An artist making an autobiographical documentary is a bold and, quite frankly, strange move. But in the case of Moby Doc, this choice is on brand for enigmatic electronic musician Moby. Early into the movie, even Moby acknowledges how seemingly unconventional this choice is. This doesn’t excuse the odd conception of Moby Doc but, at least, it gives us an idea of how self-aware the musician is. However, a detrimental line is crossed when Moby also acknowledges how funny and clever he thinks he is.
With Moby Doc, the musician reflects on past trauma in his immediate family as well as his personal rags-to-riches arc. The story of how Moby became a European sensation and how that transitioned into a global phenomenon is really interesting. He’s telling us the broad strokes of his rise to success, but the retelling is encouraging nevertheless considering how much effort Moby put into his work when he was commuting from his homeless lifestyle in Connecticut to rubbing elbows with music producers in New York City.
During these reflections, Moby sounds like even he’s in disbelief as to how he pulled everything off, and perhaps this documentary was a way to further convince him. That theory would also fit in with the film’s initial mission statement of finding the road to success by following precise steps in an existential journey. Although, I couldn’t help but raise an eyebrow when Moby is pitching us on this existential journey and wondering if he was doing everything “right”, when the immediate edit afterwards is the musician playing to a sea of enamoured ravers at a music festival.

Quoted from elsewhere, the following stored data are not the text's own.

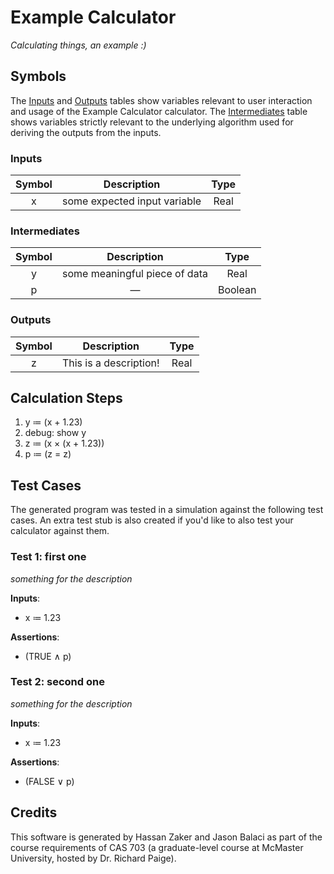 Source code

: # Example Calculator
*Calculating things, an example :)*

## Symbols

The [Inputs](#inputs) and [Outputs](#outputs) tables show variables relevant to
user interaction and usage of the Example Calculator calculator. The [Intermediates](#intermediates)
table shows variables strictly relevant to the underlying algorithm used for
deriving the outputs from the inputs.

### Inputs

| Symbol | Description | Type |
|:------:|:-----------:|:----:|
| x | some expected input variable | Real |

### Intermediates

| Symbol | Description | Type |
|:------:|:-----------:|:----:|
| y | some meaningful piece of data | Real |
| p | — | Boolean |

### Outputs

| Symbol | Description | Type |
|:------:|:-----------:|:----:|
| z | This is a description! | Real |

## Calculation Steps

1. y ≔ (x + 1.23)
2. debug: show y
3. z ≔ (x × (x + 1.23))
4. p ≔ (z = z)

## Test Cases

The generated program was tested in a simulation against the following test
cases. An extra test stub is also created if you'd like to also test your
calculator against them.

### Test 1: first one
*something for the description*

**Inputs**:
* x ≔ 1.23

**Assertions**:
* (TRUE ∧ p)

### Test 2: second one
*something for the description*

**Inputs**:
* x ≔ 1.23

**Assertions**:
* (FALSE ∨ p)

## Credits

This software is generated by Hassan Zaker and Jason Balaci as part of the 
course requirements of CAS 703 (a graduate-level course at McMaster University, 
hosted by Dr. Richard Paige).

The more personal matters involving family is where Moby Doc really waffles. The audience is unsure of what Moby wants to express with this project. After losing his father at a young age and having to live out his childhood with an emotionally unstable mother, Moby alternates between ridiculing his mother’s poor parenting and forgiving her. Moby Doc is at its finest when the musician is peeling back layers of his songs to show there’s a family connection underneath the dance beats. Moby playing an absolutely beautiful acoustic cover to “Porcelain” is the best example of this. But then, he wants to make full use of the film format and experiment with different techniques and genres. The movie’s reenactments are especially wrongheaded. In an awkward sequence, Moby directs actress Julie Mintz playing his mother. “You have to be sadder,” he directs without an ounce of empathy. Moby Doc’s director Rob Gordon Bralver, a frequent collaborator of Moby’s, doesn’t do anything to intervene or compromise with the film’s star.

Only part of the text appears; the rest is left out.